Segment Open
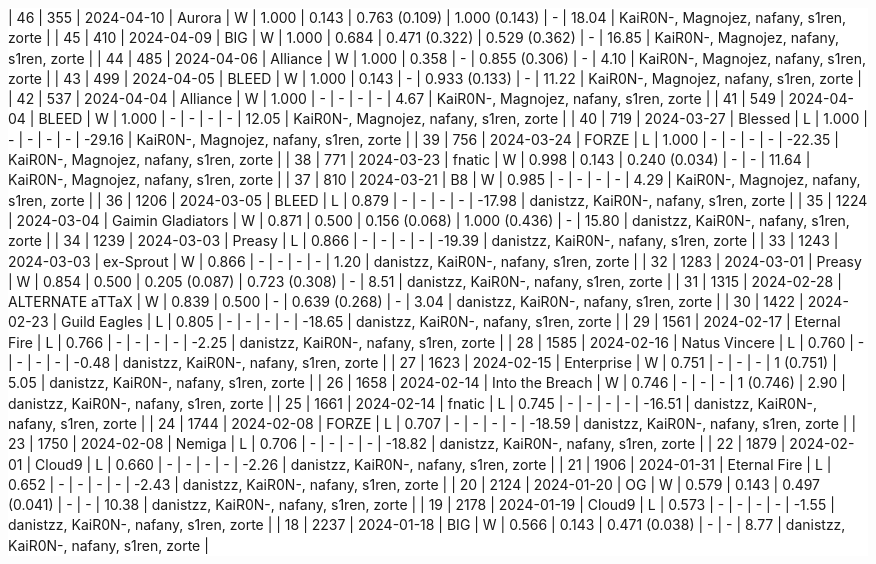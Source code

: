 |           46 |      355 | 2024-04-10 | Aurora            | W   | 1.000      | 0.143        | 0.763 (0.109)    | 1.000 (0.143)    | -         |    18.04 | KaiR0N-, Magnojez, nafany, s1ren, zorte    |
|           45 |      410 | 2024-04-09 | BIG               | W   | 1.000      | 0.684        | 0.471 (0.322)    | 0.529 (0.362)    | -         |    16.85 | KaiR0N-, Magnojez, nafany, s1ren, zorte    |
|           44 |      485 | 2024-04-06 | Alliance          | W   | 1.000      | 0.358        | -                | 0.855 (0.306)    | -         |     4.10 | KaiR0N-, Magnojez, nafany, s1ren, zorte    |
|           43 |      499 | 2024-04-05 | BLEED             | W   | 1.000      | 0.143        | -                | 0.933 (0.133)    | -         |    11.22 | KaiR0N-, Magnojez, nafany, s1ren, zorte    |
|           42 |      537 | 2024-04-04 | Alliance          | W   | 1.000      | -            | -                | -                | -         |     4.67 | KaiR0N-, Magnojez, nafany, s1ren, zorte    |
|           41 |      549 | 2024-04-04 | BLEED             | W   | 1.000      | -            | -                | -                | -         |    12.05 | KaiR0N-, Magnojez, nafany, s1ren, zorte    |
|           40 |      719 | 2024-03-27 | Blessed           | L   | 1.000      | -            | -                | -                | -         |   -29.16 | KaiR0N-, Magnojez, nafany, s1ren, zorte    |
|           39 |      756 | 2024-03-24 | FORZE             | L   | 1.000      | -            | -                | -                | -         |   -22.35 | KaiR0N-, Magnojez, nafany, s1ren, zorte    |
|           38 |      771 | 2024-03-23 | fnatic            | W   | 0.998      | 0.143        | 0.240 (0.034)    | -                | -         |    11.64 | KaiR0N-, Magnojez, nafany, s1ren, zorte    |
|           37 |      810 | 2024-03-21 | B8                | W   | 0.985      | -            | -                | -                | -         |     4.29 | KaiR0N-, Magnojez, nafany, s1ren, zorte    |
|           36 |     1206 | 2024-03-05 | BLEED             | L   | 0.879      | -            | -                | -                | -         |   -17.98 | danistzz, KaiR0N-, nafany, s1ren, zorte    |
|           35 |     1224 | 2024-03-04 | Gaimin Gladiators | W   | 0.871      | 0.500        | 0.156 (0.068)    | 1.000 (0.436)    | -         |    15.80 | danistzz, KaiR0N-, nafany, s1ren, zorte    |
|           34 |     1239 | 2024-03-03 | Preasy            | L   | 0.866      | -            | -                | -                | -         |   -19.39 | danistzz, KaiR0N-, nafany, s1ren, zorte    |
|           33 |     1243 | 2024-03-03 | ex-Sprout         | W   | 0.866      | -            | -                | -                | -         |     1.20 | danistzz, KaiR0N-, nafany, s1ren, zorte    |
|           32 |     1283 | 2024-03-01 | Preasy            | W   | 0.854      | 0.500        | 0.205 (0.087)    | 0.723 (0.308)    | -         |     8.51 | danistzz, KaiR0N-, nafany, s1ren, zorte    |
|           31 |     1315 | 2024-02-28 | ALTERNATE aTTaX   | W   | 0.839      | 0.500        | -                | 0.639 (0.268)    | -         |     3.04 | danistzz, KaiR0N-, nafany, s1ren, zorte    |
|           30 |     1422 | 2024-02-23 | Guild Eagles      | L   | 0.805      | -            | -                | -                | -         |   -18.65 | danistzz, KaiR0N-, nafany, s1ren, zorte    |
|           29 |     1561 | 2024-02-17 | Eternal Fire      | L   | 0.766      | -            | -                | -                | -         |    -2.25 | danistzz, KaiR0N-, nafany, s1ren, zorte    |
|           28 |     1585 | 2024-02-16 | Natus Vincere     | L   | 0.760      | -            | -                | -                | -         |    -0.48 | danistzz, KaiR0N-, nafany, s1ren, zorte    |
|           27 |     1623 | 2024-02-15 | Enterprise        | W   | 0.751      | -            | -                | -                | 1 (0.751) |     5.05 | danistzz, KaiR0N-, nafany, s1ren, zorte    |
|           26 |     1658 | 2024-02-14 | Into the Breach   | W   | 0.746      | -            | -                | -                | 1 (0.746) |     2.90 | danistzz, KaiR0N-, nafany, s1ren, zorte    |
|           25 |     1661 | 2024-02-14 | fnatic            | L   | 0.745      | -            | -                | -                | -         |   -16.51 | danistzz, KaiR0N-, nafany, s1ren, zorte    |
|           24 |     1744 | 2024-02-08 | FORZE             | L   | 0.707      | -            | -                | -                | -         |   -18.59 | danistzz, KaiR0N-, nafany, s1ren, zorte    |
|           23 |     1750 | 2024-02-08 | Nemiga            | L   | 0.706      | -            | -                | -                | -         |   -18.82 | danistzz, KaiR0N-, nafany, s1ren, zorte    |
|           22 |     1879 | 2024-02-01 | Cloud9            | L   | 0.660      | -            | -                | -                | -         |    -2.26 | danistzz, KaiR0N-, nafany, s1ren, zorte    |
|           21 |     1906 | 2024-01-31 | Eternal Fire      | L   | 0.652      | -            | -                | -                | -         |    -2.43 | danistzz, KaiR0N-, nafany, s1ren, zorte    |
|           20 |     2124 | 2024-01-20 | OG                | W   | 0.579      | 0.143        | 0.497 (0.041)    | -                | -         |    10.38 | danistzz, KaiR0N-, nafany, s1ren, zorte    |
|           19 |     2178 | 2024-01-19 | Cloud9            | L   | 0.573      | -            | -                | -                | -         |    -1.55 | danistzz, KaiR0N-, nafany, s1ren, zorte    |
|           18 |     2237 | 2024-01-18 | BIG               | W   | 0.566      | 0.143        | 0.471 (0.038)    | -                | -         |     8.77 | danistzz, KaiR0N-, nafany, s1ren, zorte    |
Segment Closed
Segment Open
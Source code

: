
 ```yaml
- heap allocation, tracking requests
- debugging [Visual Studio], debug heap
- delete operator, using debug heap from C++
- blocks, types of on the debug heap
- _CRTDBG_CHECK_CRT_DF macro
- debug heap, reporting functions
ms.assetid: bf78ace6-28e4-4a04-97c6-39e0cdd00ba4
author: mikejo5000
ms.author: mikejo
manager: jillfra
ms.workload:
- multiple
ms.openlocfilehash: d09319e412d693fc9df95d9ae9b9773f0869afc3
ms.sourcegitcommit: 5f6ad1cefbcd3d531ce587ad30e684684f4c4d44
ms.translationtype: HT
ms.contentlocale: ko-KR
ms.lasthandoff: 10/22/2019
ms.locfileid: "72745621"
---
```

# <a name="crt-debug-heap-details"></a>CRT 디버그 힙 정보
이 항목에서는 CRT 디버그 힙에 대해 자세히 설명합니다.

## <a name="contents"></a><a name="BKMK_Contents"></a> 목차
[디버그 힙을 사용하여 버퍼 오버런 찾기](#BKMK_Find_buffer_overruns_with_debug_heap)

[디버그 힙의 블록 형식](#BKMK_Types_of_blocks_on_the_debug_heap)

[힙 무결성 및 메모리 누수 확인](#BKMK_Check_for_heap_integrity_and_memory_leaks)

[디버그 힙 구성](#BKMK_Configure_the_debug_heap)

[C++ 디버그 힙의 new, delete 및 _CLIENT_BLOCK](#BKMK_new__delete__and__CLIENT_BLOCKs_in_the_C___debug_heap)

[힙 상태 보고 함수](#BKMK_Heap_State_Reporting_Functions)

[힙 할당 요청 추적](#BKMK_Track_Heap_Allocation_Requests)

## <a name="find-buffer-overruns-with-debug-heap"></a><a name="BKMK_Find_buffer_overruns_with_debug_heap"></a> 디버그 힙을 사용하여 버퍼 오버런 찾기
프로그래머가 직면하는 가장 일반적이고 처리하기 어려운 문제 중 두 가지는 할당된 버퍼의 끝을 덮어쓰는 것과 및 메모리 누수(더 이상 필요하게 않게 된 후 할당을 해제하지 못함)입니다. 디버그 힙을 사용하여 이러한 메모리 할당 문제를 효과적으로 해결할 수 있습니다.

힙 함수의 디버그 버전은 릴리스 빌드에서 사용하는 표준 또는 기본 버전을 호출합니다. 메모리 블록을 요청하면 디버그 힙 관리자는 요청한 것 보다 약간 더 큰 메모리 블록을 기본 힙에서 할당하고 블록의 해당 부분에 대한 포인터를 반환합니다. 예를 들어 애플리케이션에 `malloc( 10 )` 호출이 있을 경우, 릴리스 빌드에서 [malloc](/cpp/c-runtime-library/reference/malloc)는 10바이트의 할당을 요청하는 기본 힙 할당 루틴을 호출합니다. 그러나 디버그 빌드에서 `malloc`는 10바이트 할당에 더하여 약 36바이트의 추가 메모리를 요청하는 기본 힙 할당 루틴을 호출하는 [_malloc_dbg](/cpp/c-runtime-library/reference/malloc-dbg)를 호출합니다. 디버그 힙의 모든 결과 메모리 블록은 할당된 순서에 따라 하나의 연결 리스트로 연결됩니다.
Segment Closed
Segment Open
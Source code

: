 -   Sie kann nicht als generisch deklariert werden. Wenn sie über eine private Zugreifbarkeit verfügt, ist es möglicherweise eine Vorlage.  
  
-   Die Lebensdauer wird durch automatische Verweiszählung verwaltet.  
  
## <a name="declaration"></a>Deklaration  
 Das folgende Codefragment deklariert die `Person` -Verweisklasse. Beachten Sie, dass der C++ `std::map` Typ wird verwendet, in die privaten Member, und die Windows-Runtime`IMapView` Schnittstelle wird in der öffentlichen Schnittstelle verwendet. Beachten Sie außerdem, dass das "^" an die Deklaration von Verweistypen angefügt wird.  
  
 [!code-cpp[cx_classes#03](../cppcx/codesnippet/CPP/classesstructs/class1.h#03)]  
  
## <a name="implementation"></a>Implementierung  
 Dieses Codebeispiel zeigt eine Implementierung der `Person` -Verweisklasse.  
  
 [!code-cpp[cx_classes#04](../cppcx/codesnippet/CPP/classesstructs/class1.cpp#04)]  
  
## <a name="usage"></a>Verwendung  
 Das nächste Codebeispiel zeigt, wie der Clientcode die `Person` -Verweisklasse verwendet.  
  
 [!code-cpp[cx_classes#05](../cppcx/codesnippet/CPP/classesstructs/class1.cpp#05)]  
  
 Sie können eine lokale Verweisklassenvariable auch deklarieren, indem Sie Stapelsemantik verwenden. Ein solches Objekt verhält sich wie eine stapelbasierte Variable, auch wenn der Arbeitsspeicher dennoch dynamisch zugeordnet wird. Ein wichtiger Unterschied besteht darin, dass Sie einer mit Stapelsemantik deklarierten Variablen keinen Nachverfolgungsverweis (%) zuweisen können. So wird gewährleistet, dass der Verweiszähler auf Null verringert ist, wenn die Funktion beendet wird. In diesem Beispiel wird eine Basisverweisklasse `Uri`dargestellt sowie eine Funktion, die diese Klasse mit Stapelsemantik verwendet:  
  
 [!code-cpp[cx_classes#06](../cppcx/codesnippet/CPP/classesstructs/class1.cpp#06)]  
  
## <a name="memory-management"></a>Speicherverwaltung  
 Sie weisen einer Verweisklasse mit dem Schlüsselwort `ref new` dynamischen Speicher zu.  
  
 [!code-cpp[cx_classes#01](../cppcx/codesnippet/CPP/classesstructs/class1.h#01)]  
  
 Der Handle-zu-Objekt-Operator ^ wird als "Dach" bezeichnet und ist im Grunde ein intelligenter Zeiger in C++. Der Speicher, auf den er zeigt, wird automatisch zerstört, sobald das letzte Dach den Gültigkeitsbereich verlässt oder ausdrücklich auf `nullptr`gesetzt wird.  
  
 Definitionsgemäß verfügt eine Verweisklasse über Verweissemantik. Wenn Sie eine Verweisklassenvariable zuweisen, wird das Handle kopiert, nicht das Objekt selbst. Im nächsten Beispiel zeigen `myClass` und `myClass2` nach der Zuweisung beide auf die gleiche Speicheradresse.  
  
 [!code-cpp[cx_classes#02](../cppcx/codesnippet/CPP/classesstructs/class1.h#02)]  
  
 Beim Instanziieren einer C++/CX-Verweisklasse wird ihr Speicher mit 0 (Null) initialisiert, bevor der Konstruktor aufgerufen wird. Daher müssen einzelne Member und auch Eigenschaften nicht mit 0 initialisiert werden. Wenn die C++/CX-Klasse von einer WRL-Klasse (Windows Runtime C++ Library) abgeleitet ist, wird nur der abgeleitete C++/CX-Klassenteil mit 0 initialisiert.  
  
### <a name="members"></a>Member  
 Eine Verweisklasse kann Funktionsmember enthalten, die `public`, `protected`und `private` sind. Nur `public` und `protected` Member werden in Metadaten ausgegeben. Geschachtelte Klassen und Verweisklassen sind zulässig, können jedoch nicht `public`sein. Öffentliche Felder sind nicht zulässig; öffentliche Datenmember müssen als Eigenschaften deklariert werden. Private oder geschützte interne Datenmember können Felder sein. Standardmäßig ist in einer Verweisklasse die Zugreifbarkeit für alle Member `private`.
Segment Closed
> Prompt:
Using the data above, reproduce exactly the lines from the line that contains "1658 | 2024-02-14" through the line that contains "1744 | 2024-02-08", including both.

> Exercise answer:
|           26 |     1658 | 2024-02-14 | Into the Breach   | W   | 0.746      | -            | -                | -                | 1 (0.746) |     2.90 | danistzz, KaiR0N-, nafany, s1ren, zorte    |
|           25 |     1661 | 2024-02-14 | fnatic            | L   | 0.745      | -            | -                | -                | -         |   -16.51 | danistzz, KaiR0N-, nafany, s1ren, zorte    |
|           24 |     1744 | 2024-02-08 | FORZE             | L   | 0.707      | -            | -                | -                | -         |   -18.59 | danistzz, KaiR0N-, nafany, s1ren, zorte    |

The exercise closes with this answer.